Run through the records and, wherever a line holds the word "rows", return that line.
• • • • •
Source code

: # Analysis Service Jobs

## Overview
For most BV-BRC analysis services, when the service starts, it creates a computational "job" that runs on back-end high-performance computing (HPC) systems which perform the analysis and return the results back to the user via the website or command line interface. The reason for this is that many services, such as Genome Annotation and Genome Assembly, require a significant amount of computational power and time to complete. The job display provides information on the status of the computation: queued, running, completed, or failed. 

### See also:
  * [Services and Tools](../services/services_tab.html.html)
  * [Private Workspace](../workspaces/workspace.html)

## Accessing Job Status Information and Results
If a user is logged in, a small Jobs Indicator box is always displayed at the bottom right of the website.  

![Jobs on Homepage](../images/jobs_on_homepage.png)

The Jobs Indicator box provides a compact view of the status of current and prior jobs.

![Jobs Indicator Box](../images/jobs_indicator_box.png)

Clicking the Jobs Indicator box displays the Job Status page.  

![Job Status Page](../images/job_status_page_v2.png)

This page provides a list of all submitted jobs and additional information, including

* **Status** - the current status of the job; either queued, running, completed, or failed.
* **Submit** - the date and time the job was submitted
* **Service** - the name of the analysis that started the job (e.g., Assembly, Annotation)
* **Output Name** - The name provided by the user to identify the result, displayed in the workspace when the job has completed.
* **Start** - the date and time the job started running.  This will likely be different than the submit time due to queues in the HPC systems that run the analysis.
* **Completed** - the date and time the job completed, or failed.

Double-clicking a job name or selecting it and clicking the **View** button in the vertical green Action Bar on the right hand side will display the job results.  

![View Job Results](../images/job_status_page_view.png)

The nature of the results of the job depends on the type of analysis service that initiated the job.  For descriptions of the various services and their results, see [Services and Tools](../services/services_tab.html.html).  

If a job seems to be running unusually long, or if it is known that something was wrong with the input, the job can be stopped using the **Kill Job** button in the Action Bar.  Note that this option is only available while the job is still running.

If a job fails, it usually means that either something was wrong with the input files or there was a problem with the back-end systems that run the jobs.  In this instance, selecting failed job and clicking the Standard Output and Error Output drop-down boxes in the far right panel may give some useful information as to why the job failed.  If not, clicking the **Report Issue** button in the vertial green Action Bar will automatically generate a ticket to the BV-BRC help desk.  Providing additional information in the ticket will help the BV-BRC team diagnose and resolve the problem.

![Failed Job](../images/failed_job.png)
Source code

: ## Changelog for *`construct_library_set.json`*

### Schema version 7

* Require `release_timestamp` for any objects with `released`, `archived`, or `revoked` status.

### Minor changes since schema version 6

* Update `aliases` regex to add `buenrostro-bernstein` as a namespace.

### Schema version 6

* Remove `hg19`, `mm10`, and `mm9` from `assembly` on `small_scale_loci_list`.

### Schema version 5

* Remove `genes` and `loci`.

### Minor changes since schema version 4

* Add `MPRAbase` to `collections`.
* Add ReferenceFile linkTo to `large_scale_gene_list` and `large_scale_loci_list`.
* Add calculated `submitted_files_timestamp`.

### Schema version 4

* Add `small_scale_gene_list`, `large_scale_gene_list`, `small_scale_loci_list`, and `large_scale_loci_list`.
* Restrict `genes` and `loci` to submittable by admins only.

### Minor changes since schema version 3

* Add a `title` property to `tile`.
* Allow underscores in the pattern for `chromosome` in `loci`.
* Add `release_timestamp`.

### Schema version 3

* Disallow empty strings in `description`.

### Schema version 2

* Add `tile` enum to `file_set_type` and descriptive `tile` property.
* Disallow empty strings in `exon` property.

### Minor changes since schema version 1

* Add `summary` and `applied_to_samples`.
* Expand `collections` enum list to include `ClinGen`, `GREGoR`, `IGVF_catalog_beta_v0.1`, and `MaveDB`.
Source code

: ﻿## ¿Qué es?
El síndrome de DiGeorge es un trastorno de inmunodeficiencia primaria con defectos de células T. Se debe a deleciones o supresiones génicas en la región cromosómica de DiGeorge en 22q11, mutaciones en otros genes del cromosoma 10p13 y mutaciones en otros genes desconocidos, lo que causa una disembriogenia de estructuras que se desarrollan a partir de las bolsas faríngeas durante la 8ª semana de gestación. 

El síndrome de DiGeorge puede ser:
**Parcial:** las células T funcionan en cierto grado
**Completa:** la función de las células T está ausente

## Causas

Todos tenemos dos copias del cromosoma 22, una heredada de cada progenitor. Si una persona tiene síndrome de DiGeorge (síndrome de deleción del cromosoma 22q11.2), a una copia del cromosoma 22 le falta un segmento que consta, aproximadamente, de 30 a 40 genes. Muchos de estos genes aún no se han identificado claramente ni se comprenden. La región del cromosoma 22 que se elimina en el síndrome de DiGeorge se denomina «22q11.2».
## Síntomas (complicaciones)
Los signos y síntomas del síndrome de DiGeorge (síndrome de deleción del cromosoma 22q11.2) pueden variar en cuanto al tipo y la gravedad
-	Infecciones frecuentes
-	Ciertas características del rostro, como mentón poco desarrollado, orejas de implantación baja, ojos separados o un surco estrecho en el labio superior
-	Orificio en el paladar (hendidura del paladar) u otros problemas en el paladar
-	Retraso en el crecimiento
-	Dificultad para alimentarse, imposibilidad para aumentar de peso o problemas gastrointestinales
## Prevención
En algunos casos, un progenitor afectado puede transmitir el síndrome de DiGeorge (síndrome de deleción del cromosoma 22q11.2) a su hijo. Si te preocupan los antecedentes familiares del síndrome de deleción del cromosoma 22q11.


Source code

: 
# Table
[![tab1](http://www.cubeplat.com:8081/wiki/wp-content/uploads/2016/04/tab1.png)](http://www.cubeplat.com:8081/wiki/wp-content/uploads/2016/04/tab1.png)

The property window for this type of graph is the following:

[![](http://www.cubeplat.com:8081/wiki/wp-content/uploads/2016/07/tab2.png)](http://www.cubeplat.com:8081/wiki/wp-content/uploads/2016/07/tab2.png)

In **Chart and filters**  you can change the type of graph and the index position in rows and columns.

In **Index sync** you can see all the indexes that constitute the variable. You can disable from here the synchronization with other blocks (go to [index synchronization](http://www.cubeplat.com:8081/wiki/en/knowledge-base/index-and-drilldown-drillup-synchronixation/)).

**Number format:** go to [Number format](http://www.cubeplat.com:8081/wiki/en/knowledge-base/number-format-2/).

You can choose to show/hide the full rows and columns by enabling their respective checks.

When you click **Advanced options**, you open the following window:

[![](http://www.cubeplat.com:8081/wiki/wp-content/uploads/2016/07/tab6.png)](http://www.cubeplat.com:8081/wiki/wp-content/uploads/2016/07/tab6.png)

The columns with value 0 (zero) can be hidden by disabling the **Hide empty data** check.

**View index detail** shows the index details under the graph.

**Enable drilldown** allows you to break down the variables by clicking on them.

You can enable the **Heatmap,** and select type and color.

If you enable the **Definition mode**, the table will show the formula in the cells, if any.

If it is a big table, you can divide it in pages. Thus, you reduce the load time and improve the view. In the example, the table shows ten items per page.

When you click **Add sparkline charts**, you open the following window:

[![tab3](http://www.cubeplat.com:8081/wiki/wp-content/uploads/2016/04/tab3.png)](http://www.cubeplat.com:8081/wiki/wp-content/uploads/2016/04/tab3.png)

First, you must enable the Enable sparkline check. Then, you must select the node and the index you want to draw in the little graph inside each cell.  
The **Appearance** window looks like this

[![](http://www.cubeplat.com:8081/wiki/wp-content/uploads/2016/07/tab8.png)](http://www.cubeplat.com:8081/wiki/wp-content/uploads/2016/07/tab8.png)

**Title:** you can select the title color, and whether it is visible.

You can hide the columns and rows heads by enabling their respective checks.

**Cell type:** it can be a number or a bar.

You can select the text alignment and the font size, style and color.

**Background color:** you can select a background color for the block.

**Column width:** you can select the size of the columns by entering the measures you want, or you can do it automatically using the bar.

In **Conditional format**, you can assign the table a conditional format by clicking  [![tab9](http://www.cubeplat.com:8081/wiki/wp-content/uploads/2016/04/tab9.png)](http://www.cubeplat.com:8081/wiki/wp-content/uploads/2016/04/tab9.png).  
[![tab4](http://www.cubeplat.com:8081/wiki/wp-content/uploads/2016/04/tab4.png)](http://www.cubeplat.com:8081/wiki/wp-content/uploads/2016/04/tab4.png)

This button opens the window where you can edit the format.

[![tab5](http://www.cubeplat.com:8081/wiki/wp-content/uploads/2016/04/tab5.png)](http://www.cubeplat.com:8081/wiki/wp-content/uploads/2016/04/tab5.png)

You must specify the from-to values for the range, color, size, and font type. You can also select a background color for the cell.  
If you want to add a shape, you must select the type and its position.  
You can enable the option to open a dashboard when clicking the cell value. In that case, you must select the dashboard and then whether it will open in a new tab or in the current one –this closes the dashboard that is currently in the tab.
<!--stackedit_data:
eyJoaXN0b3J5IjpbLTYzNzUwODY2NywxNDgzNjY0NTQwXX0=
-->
• • • • •
### Reply to the task
In **Chart and filters**  you can change the type of graph and the index position in rows and columns.
You can choose to show/hide the full rows and columns by enabling their respective checks.
You can hide the columns and rows heads by enabling their respective checks.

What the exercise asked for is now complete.